(Saved data entries)
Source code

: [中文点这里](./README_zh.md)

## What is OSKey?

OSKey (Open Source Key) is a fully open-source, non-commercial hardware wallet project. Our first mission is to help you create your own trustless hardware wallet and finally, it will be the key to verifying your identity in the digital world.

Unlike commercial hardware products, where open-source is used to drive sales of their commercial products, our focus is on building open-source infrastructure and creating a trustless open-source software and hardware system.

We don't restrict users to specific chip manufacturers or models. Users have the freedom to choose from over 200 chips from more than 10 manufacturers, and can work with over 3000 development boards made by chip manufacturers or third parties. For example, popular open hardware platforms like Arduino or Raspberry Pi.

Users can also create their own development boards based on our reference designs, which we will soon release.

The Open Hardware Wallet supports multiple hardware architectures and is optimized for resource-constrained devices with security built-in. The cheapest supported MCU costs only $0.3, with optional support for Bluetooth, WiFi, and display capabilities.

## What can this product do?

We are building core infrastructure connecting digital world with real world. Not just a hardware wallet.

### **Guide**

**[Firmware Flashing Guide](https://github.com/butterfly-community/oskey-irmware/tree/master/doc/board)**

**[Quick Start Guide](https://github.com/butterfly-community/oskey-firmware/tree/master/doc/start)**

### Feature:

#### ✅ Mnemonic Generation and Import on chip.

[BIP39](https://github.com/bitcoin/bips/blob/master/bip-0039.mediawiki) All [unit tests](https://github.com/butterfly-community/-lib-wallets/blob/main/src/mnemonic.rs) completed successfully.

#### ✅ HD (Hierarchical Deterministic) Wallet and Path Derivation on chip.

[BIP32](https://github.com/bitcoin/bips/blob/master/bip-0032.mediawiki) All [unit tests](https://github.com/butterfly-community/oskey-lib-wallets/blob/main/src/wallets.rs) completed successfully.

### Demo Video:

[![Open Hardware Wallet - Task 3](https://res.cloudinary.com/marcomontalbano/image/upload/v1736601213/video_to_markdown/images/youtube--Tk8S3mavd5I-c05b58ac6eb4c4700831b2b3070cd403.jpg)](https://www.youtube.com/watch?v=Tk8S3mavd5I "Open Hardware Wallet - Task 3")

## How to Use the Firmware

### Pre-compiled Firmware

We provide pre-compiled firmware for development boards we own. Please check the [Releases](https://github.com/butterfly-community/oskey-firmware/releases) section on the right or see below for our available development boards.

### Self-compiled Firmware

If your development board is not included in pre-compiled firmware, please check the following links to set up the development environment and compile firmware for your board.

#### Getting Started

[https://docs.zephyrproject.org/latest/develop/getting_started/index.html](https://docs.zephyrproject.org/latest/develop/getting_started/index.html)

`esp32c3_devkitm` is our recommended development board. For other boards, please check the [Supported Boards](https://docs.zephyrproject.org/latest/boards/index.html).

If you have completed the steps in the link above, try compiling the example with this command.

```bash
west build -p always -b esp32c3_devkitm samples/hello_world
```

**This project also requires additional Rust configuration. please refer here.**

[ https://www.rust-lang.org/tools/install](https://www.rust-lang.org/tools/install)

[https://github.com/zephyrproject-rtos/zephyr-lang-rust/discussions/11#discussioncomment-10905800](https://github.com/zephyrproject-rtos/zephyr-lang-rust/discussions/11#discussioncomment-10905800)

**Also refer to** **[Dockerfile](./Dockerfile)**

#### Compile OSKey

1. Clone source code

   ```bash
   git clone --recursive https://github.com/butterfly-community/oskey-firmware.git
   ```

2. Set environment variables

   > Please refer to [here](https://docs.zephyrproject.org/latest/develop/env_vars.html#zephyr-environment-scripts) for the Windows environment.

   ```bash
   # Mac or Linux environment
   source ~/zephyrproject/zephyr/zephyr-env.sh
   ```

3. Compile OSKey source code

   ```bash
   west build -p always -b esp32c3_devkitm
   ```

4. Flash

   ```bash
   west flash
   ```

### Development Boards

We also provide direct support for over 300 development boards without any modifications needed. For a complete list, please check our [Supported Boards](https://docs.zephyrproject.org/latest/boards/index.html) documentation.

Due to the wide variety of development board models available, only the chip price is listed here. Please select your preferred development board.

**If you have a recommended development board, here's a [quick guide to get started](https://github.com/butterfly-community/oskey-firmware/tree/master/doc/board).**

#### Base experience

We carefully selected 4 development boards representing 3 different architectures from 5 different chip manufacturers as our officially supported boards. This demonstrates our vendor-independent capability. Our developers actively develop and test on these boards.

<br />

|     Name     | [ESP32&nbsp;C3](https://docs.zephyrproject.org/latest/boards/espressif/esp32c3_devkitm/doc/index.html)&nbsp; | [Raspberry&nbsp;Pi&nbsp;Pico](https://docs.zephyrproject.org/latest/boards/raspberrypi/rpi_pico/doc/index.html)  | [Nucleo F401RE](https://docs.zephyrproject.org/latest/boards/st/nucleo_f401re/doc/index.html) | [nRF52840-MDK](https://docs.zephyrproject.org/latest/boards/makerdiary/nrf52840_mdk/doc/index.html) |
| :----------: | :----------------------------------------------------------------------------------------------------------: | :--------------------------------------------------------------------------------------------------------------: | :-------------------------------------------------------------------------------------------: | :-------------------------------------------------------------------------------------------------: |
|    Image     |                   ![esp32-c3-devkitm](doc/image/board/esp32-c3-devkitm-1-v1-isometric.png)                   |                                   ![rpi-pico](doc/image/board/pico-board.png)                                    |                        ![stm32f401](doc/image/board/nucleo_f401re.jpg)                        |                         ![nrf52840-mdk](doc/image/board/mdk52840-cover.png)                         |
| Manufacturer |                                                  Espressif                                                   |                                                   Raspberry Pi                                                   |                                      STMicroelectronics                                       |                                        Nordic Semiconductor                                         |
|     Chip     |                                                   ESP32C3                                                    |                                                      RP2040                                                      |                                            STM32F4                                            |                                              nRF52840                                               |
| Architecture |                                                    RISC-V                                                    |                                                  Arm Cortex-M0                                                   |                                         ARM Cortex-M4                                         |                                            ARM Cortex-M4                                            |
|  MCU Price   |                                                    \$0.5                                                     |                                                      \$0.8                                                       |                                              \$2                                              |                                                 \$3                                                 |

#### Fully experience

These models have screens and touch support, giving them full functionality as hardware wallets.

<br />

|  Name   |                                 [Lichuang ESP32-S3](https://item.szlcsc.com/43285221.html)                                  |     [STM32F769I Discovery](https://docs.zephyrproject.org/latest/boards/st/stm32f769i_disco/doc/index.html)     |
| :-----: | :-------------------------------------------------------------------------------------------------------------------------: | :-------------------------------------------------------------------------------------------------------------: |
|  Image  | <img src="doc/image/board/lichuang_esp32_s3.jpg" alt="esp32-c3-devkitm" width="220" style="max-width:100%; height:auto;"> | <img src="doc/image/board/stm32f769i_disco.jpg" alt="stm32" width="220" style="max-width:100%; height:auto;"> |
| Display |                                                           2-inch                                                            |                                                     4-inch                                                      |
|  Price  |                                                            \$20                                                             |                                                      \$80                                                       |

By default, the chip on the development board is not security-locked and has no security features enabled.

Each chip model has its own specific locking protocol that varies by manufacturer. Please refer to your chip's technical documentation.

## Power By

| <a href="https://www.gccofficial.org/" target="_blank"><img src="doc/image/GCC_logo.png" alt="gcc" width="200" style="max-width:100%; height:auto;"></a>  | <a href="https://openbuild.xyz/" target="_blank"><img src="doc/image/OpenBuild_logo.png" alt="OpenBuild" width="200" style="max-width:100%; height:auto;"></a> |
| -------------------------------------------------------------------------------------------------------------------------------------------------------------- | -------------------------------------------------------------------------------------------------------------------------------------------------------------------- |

==

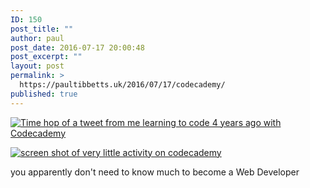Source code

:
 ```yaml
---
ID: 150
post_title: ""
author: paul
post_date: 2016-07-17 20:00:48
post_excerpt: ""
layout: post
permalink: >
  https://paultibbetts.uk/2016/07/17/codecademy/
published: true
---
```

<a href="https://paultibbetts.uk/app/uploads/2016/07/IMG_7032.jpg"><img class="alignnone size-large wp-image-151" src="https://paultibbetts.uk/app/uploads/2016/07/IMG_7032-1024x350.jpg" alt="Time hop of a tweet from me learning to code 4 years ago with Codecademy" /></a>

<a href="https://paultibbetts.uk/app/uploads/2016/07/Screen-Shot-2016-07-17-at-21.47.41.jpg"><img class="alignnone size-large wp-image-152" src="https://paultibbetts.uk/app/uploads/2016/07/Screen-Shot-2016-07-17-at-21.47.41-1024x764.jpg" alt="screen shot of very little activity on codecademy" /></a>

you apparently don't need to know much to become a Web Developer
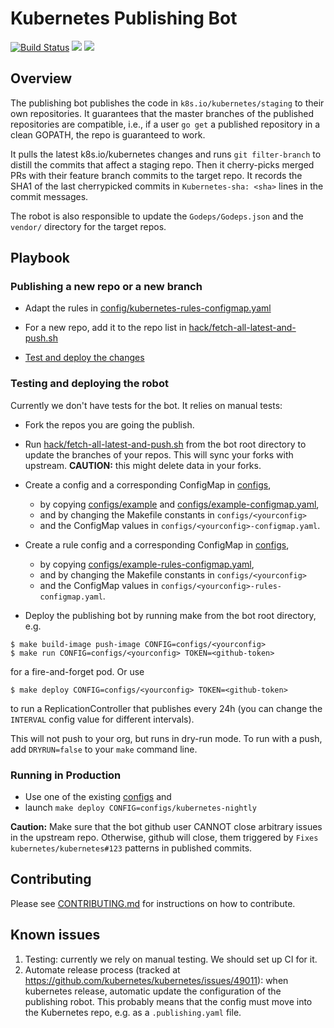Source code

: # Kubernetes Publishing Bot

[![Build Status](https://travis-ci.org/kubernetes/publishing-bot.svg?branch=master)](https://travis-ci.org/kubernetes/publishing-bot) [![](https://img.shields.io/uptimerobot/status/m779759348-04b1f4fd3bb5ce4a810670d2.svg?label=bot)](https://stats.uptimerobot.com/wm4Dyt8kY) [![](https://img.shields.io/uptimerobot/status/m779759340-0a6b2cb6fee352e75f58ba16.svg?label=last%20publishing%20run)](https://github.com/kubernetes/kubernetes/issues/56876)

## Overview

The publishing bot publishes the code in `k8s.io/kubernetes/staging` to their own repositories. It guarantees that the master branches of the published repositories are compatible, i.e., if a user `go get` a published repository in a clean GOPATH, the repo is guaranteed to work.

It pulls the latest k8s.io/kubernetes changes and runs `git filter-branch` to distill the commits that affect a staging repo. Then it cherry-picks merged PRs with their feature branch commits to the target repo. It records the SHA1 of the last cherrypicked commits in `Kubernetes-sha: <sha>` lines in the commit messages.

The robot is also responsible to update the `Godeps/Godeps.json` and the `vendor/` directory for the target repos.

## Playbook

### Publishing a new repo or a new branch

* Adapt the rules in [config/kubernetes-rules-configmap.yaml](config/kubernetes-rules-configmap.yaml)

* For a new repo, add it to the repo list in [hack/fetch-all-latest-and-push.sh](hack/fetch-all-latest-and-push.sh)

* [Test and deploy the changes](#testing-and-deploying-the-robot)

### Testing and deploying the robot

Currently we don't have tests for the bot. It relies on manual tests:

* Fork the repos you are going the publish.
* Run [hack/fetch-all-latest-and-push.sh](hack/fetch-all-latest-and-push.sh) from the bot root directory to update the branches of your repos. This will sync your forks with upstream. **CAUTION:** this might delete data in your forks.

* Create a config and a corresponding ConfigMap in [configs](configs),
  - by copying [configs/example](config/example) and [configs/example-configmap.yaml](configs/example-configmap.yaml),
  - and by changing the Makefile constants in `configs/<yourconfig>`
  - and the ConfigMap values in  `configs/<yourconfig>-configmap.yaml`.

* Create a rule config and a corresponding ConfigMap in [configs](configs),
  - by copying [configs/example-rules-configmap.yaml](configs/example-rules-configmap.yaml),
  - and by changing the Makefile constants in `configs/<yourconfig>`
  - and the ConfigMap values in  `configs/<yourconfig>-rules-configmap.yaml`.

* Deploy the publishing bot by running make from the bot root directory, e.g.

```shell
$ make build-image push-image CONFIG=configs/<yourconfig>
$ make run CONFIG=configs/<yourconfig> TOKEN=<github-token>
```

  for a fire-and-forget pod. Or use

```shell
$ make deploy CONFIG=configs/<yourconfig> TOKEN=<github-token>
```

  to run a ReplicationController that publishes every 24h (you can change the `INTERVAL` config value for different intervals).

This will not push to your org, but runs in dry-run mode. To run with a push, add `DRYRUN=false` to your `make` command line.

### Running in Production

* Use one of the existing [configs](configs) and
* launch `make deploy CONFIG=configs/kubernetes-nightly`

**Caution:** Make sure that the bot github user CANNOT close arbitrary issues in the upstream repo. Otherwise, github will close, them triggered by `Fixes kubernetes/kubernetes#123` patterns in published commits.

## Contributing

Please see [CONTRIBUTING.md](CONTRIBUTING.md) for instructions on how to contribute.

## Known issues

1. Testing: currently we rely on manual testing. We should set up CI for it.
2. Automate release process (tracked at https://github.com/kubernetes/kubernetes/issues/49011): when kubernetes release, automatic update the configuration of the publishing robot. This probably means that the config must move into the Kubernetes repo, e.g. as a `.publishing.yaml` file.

#### [About this task]
Within the records above, determine how many lines contain the word "TOKEN". Respond with that number and no other text.

#### [Answer space]
2